Since God has revealed himself in history, to change the history is to change what we know about God. And when that change involves something morally significant like introducing billions of years of death and suffering before the Fall, the changes are irreconcilable. We might as well be worshipping two different gods. See The god of an old earth and Did God create over billions of years?

Note that the points I’m making are about the logical consistency of deep time creationists’ commitment to the God of Scripture, not about the veracity of their commitment to Him (or the legitimacy of their salvation! See Do I have to believe in a literal creation to be a Christian?). It is not the affirmation of deep time history per se that is heretical; it is the consistent application of deep time history as one’s primary axiom that produces either heresy or apostasy. Humans can be inconsistent, and in this case it is often a ‘blessed’ inconsistency. But it is still an inconsistency, and a major one. We owe God everything—including our minds.
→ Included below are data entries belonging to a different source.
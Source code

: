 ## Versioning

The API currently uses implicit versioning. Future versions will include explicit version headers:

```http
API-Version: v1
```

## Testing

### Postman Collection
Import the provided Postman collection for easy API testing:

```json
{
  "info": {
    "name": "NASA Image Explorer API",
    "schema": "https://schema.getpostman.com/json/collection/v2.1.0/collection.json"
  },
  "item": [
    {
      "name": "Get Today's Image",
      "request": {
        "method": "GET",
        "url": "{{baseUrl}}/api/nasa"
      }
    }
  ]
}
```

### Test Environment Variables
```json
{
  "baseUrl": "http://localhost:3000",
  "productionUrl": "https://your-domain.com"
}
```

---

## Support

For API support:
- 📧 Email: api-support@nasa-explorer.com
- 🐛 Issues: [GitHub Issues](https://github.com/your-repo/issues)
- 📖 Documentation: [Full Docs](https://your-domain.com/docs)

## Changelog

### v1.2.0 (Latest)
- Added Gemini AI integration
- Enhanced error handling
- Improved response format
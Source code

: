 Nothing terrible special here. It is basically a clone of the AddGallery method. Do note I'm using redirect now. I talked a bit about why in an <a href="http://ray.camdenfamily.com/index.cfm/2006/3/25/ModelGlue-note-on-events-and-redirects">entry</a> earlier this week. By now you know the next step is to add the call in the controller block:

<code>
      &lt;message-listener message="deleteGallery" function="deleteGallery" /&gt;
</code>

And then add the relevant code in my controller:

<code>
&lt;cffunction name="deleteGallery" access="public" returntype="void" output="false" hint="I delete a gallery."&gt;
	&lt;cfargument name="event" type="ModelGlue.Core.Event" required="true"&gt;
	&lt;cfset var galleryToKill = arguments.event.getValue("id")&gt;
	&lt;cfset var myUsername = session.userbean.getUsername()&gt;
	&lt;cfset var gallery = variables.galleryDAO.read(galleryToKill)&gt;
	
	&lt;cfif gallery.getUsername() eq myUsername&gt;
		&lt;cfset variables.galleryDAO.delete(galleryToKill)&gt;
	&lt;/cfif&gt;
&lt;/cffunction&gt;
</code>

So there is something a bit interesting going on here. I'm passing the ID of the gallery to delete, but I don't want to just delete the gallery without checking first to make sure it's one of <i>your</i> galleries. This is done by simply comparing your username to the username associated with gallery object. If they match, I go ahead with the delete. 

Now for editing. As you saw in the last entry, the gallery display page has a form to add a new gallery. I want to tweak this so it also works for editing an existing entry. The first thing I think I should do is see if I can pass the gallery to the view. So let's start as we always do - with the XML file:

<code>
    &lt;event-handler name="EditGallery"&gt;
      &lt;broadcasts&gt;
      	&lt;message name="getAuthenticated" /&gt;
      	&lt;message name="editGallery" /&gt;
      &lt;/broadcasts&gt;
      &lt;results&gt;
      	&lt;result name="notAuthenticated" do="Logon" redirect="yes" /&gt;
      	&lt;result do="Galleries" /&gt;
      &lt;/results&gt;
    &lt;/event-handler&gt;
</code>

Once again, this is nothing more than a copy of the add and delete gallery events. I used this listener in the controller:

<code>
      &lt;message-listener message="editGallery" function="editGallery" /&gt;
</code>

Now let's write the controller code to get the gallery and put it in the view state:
We should therefore submit our minds consistently to his teaching in Scripture. Deep time creationists don’t do that.

What’s the significance of dinosaurs in all this? Simple: dinosaurs are popular. Proponents of both deep time and biblical history use dinosaurs to try to capture the imagination of their audiences for their own framework. This is simply old-fashioned ideological competition—claiming the popular icon for one’s own ideology keeps people away from other ideologies and can potentially attract onlookers to consider your ideology. The question, of course, is whether either framework can do it legitimately. We believe we can; we believe the historical evidence is consistent with biblical creation. Let the readers decide for themselves: Dinosaur Questions and Answers and How old is the earth? (from Dr. Sarfati's Refuting Evolution)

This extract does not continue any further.